How Over-Accommodation Hurts Women’s Careers

Why do women over-accommodate? What are the solutions to over-accommodation?

In How Women Rise, Sally Helgesen and Marshall Goldsmith explain that women’s desire to constantly please others often causes them to be over-accommodating. They may downplay their emotions in an attempt to seem “professional” and not overwhelm men, but this causes them to lack authenticity.

Continue reading to learn more about over-accommodation in women.


People who lack authenticity struggle to win people’s trust and inspire them, which can make it more difficult to progress in their careers.

(Shortform note: In The Five Dysfunctions of a Team, Patrick Lencioni agrees that failing to express your true feelings, or be vulnerable, negatively affects your ability to connect with your coworkers. Further, lacking authenticity not only damages your personal ability to advance your career, it also damages the overall success of your team. A lack of authenticity leads to a lack of trust which creates politics. When people suppress their true thoughts and feelings, they instead tailor their behavior to match what they think will be accepted by others.
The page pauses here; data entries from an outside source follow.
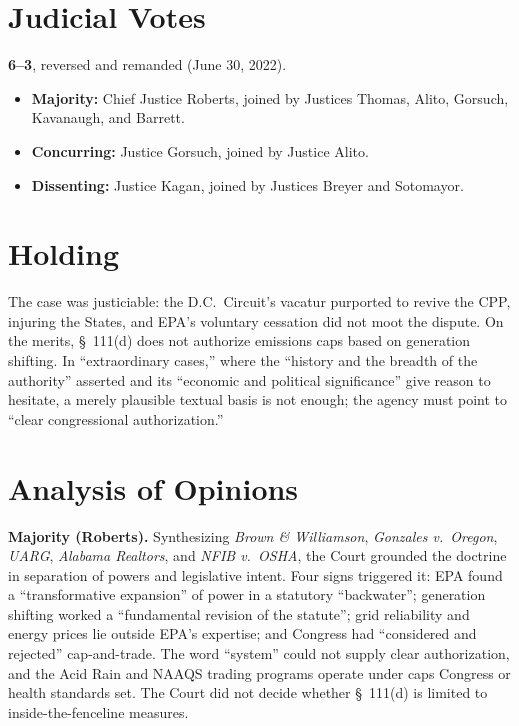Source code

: \documentclass[12pt]{article}
\begin{document}
\section{Judicial Votes}

\textbf{6--3}, reversed and remanded (June 30, 2022).
\begin{itemize}
\item \textbf{Majority:} Chief Justice Roberts, joined by Justices Thomas, Alito, Gorsuch, Kavanaugh, and Barrett.
\item \textbf{Concurring:} Justice Gorsuch, joined by Justice Alito.
\item \textbf{Dissenting:} Justice Kagan, joined by Justices Breyer and Sotomayor.
\end{itemize}

\section{Holding}

The case was justiciable: the D.C.\ Circuit's vacatur purported to revive the CPP, injuring the States, and EPA's voluntary cessation did not moot the dispute. On the merits, \S~111(d) does not authorize emissions caps based on generation shifting. In ``extraordinary cases,'' where the ``history and the breadth of the authority'' asserted and its ``economic and political significance'' give reason to hesitate, a merely plausible textual basis is not enough; the agency must point to ``clear congressional authorization.''

\section{Analysis of Opinions}

\textbf{Majority (Roberts).} Synthesizing \textit{Brown \& Williamson}, \textit{Gonzales v.\ Oregon}, \textit{UARG}, \textit{Alabama Realtors}, and \textit{NFIB v.\ OSHA}, the Court grounded the doctrine in separation of powers and legislative intent. Four signs triggered it: EPA found a ``transformative expansion'' of power in a statutory ``backwater''; generation shifting worked a ``fundamental revision of the statute''; grid reliability and energy prices lie outside EPA's expertise; and Congress had ``considered and rejected'' cap-and-trade. The word ``system'' could not supply clear authorization, and the Acid Rain and NAAQS trading programs operate under caps Congress or health standards set. The Court did not decide whether \S~111(d) is limited to inside-the-fenceline measures.
\end{document}
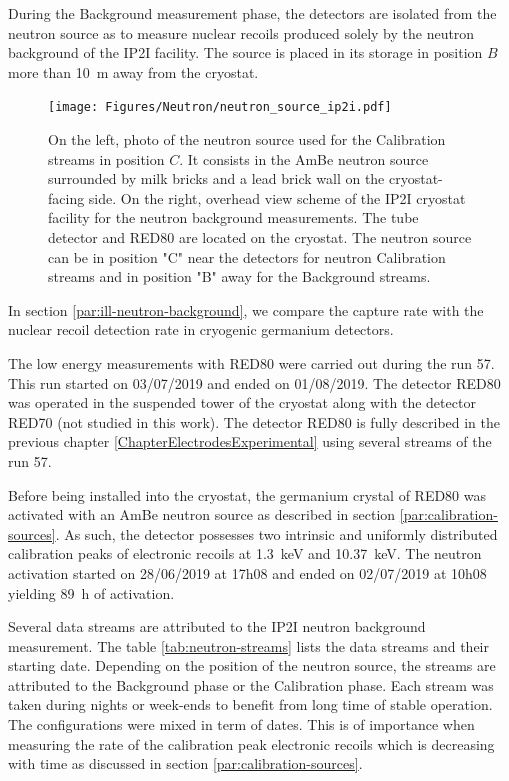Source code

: During the Background measurement phase, the detectors are isolated from the neutron source as to measure nuclear recoils produced solely by the neutron background of the IP2I facility. The source is placed in its storage in position $B$ more than \SI{10}{\m} away from the cryostat.

\begin{figure}
\centering
\texttt{[image: Figures/Neutron/neutron\_source\_ip2i.pdf]}
\caption{On the left, photo of the neutron source used for the Calibration streams in position $C$. It consists in the AmBe neutron source surrounded by milk bricks and a lead brick wall on the cryostat-facing side. On the right, overhead view scheme of the IP2I cryostat facility for the neutron background measurements. The  tube detector and RED80 are located on the cryostat. The neutron source can be in position "C"  near the detectors for neutron Calibration streams and in position "B" away for the Background streams.}
\label{fig:scheme-ip2i}
\end{figure}

In section \ref{par:ill-neutron-background}, we compare the  capture rate with the nuclear recoil detection rate in cryogenic germanium detectors.

The low energy measurements with RED80 were carried out during the run 57. This run started on 03/07/2019 and ended on 01/08/2019. The detector RED80 was operated in the suspended tower of the cryostat along with the detector RED70 (not studied in this work). The detector RED80 is fully described in the previous chapter \ref{ChapterElectrodesExperimental} using several streams of the run 57.

Before being installed into the cryostat, the germanium crystal of RED80 was activated with an AmBe neutron source as described in section \ref{par:calibration-sources}. As such, the detector possesses two intrinsic and uniformly distributed calibration peaks of electronic recoils at \SI{1.3}{\kilo\eV} and \SI{10.37}{\kilo\eV}. The neutron activation started on 28/06/2019 at 17h08 and ended on 02/07/2019 at 10h08 yielding \SI{89}{\hour} of activation.

Several data streams are attributed to the IP2I neutron background measurement. The table \ref{tab:neutron-streams} lists the data streams and their starting date. Depending on the position of the neutron source, the streams are attributed to the Background phase or the Calibration phase.
Each stream was taken during nights or week-ends to benefit from long time of stable operation. The configurations were mixed in term of dates. This is of importance when measuring the rate of the calibration peak electronic recoils which is decreasing with time as discussed in section \ref{par:calibration-sources}.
This increases the likelihood of misunderstandings and disagreements that can cause tension between people.)

Women may also struggle to make practical decisions if they’re practicing over-accommodation and overly focused on making everyone happy. For instance, they may struggle to say “no,” which causes them to stretch themselves too thin and makes them susceptible to manipulation. They may also struggle to solve problems because they’re more focused on pleasing everyone involved than finding sustainable solutions. 

For example, there may be an employee on the team who repeatedly shows up late and produces unsatisfactory work despite support and warnings. The most effective solution for the company both financially and productivity-wise would be to fire the offending employee and hire someone who meets their standards. However, if the employee is popular, a female leader who’s concerned about upsetting her other employees may struggle to fire them.

(Shortform note: Psychologists offer a few more reasons why people pleasers may struggle to make effective decisions. For example, they may be so focused on others that they neglect to consider what they think and feel about the situation—causing them to ultimately suppress their feelings and dull their intuition. Further, people pleasers may look for guidance from others rather than trusting themselves to critically examine the situation and the possible solutions. This habit of trusting others more than themselves weakens their ability to make decisions on their own.)

Finally, Helgesen and Goldsmith say that women tend to hyper-focus on the job they’re currently doing out of loyalty to their coworkers, boss, and organization, rather than striving for the job they want. This prevents them from honing skills and taking steps toward their ideal future and instead keeps them trapped where they are. For example, a writer may have worked under her current editor for five years and have a close relationship with her. She knows her editor relies on her to keep the magazine afloat. As a result, she spends so much time trying to produce stories for her editor that she never dedicates time to her true goal of being a fiction writer.

(Shortform note: In Lean In, Sandberg also argues that in today’s work environment, loyalty to your current position won’t necessarily move you up the corporate ladder. To advance your career, you must prioritize opportunities and be willing to leave your current job or organization for one that better suits your goals. To ensure you’re making choices that progress your career, identify your long-term dream (what you want to accomplish with your life) and the achievements and skills you want to acquire over the next 18 months. Then, accept opportunities that will help you accomplish these goals—even if this means leaving your current organization or position.)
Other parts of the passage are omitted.